建康に戻る途中。文帝から「王玄謨を救出するように」命令が届き救援に向かおうとしました。すでに北魏軍は彭城に向かっていたので北上はできません。沈慶之は彭城に向かい、江夏王 劉義恭の指揮下にはいり「安北中兵参軍」になって戦うことになりました。

北魏軍が数km先まで迫ってくると劉義恭は逃げ出そうとしました。沈慶之は蕭思話に精鋭部隊を与えて彭城の守りに残し、大隊で箱型陣形を作り劉義恭と劉駿の2王を歴城に移す案を提案。他の将軍たちも様々な案を出しましたがまとまりません。張暢が城に残って戦う案を出して武陵王 劉駿が賛成。すると江夏王 劉義恭も残ると言ったので。彭城に残ることになりました。

太武帝が率いる北魏軍が彭城にやってきて開門を要求しました。劉宋軍は拒否。劉宋の張暢と北魏の李孝伯が対談。交渉はまとまらず。李孝伯が戻った後、北魏軍の攻撃が再開されました。
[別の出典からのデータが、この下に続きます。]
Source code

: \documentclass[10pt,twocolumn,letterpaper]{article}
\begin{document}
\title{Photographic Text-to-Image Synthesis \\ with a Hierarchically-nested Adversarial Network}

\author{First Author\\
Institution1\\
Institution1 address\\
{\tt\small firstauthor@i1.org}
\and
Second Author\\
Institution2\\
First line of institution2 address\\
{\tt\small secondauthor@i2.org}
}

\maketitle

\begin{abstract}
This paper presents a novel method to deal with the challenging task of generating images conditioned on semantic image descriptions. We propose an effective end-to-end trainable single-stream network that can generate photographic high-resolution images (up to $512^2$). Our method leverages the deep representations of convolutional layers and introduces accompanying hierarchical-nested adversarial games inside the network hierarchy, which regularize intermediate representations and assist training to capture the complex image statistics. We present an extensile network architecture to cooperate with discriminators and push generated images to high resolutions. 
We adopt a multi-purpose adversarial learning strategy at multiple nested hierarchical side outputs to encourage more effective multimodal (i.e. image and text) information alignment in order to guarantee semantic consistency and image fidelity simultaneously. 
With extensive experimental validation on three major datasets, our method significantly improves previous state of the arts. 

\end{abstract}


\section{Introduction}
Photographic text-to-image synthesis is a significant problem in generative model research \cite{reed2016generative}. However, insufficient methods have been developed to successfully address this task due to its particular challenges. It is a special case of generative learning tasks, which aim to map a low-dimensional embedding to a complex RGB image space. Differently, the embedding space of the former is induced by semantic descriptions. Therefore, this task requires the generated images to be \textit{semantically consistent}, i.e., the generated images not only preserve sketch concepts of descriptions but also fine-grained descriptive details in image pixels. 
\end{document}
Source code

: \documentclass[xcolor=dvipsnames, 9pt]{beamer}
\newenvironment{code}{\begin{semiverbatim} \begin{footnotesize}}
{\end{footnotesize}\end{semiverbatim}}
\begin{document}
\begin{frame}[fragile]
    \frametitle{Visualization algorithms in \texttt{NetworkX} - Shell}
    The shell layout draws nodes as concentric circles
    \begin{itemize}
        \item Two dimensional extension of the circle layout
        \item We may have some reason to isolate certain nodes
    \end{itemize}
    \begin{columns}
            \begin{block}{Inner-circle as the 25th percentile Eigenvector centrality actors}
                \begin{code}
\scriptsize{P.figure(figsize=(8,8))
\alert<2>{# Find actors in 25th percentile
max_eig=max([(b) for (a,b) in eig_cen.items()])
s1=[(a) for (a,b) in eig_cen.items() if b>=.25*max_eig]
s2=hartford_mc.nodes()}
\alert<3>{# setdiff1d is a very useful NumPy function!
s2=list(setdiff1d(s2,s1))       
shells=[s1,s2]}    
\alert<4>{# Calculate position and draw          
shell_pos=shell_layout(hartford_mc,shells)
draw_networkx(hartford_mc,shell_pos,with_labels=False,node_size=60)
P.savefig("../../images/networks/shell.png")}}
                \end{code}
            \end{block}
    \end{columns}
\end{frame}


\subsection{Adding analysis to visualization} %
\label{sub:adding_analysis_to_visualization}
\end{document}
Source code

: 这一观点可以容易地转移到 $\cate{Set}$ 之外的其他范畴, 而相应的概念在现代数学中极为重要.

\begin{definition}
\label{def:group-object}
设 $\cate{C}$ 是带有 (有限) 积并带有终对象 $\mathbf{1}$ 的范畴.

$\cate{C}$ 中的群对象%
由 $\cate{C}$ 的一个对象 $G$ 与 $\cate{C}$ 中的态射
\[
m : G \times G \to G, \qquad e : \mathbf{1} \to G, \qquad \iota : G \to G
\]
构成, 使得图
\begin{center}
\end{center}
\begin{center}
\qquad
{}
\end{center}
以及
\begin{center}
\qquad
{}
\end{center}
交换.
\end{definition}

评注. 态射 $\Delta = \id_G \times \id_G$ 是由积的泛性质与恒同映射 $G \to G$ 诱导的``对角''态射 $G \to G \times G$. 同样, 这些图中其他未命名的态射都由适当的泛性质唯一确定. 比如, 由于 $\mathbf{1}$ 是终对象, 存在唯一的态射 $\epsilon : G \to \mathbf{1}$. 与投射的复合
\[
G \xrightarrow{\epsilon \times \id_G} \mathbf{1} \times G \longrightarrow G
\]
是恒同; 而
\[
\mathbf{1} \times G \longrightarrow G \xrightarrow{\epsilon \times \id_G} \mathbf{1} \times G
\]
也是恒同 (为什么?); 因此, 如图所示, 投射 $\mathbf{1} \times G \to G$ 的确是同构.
劉宋軍が守る彭城は容易には陥落せず。太武帝は彭城を通り越して他の城の攻撃に向かいました。北魏軍の撤退後。文帝はまた北魏軍が来るといけないので沈慶之に命令して彭城内の数千の人々を瓜步に避難させました。

再び北魏との戦い

452年。北魏の太武帝が死去。それを知った文帝は北魏攻めを決定。沈慶之は戦争に反対しました。でも文帝は聞きません。北魏攻めは決行されました。

今回は沈慶之は出陣していません。

結局、北魏攻めは失敗しました。

この年。沈慶之は反乱軍の鎮圧に向かっています。鎮圧は成功しました。

 

皇太子 劉劭の反乱

司馬黒石と夏侯方が反乱を起こしました。文帝は沈慶之に鎮圧を命令。沈慶之は出陣しました。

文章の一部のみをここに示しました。